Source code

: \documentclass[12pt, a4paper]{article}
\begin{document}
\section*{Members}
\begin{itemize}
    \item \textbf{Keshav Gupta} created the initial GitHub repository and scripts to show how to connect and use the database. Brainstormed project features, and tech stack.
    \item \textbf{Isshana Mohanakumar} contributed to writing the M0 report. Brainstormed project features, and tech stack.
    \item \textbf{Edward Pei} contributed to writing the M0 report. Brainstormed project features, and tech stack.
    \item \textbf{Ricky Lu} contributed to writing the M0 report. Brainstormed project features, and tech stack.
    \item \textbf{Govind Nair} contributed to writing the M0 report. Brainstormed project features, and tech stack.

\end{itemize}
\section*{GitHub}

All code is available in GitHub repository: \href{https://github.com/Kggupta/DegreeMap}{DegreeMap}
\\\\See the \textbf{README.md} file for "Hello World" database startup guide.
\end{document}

▶ [PROBLEM REQUIREMENTS]
Every record above must be printed again exactly as it stands.

▶ [YOUR RESPONSE]
Source code

: \documentclass[12pt, a4paper]{article}
\begin{document}
\section*{Members}
\begin{itemize}
    \item \textbf{Keshav Gupta} created the initial GitHub repository and scripts to show how to connect and use the database. Brainstormed project features, and tech stack.
    \item \textbf{Isshana Mohanakumar} contributed to writing the M0 report. Brainstormed project features, and tech stack.
    \item \textbf{Edward Pei} contributed to writing the M0 report. Brainstormed project features, and tech stack.
    \item \textbf{Ricky Lu} contributed to writing the M0 report. Brainstormed project features, and tech stack.
    \item \textbf{Govind Nair} contributed to writing the M0 report. Brainstormed project features, and tech stack.

\end{itemize}
\section*{GitHub}

All code is available in GitHub repository: \href{https://github.com/Kggupta/DegreeMap}{DegreeMap}
\\\\See the \textbf{README.md} file for "Hello World" database startup guide.
\end{document}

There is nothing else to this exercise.